> **Records excerpted from a collection**
....................

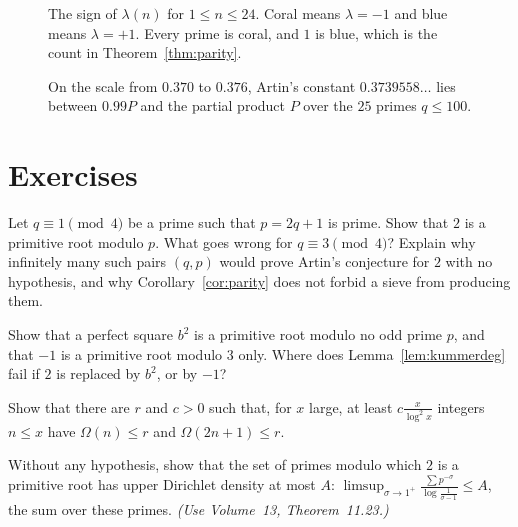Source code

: \begin{figure}[ht]
\centering
{}
\caption{The sign of $\lambda(n)$ for $1\le n\le24$. Coral means $\lambda=-1$ and blue means $\lambda=+1$. Every prime is coral, and $1$ is blue, which is the count in Theorem~\ref{thm:parity}.}
\label{fig:v14-extra-03-a}
\end{figure}

\begin{figure}[ht]
\centering
{}
\caption{On the scale from $0.370$ to $0.376$, Artin's constant $0.3739558\ldots$ lies between $0.99P$ and the partial product $P$ over the $25$ primes $q\le100$.}
\label{fig:v14-extra-03-b}
\end{figure}

\section{Exercises}

\begin{exercise}[$\star$]\label{ex:sg}
Let $q\equiv1\pmod4$ be a prime such that $p=2q+1$ is prime. Show that $2$ is a primitive root modulo $p$. What goes wrong for $q\equiv3\pmod4$? Explain why infinitely many such pairs $(q,p)$ would prove Artin's conjecture for $2$ with no hypothesis, and why Corollary~\ref{cor:parity} does not forbid a sieve from producing them.
\end{exercise}

\begin{exercise}[$\star$]\label{ex:squares}
Show that a perfect square $b^2$ is a primitive root modulo no odd prime $p$, and that $-1$ is a primitive root modulo $3$ only. Where does Lemma~\ref{lem:kummerdeg} fail if $2$ is replaced by $b^2$, or by $-1$?
\end{exercise}

\begin{exercise}[$\star\star$]\label{ex:almostsg}
Show that there are $r$ and $c>0$ such that, for $x$ large, at least $c\frac x{\log^2x}$ integers $n\le x$ have $\Omega(n)\le r$ and $\Omega(2n+1)\le r$.
\end{exercise}

\begin{exercise}[$\star\star$]\label{ex:artinupper}
Without any hypothesis, show that the set of primes modulo which $2$ is a primitive root has upper Dirichlet density at most $A$: $\limsup_{\sigma\to1^+}\frac{\sum p^{-\sigma}}{\log\frac1{\sigma-1}}\le A$, the sum over these primes. \emph{(Use Volume~13, Theorem~11.23.)}
\end{exercise}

....................

> **Your instructions**
Scan the lines above for the word "parity" and copy every one where it occurs.

> **Exercise output**
\caption{The sign of $\lambda(n)$ for $1\le n\le24$. Coral means $\lambda=-1$ and blue means $\lambda=+1$. Every prime is coral, and $1$ is blue, which is the count in Theorem~\ref{thm:parity}.}
Let $q\equiv1\pmod4$ be a prime such that $p=2q+1$ is prime. Show that $2$ is a primitive root modulo $p$. What goes wrong for $q\equiv3\pmod4$? Explain why infinitely many such pairs $(q,p)$ would prove Artin's conjecture for $2$ with no hypothesis, and why Corollary~\ref{cor:parity} does not forbid a sieve from producing them.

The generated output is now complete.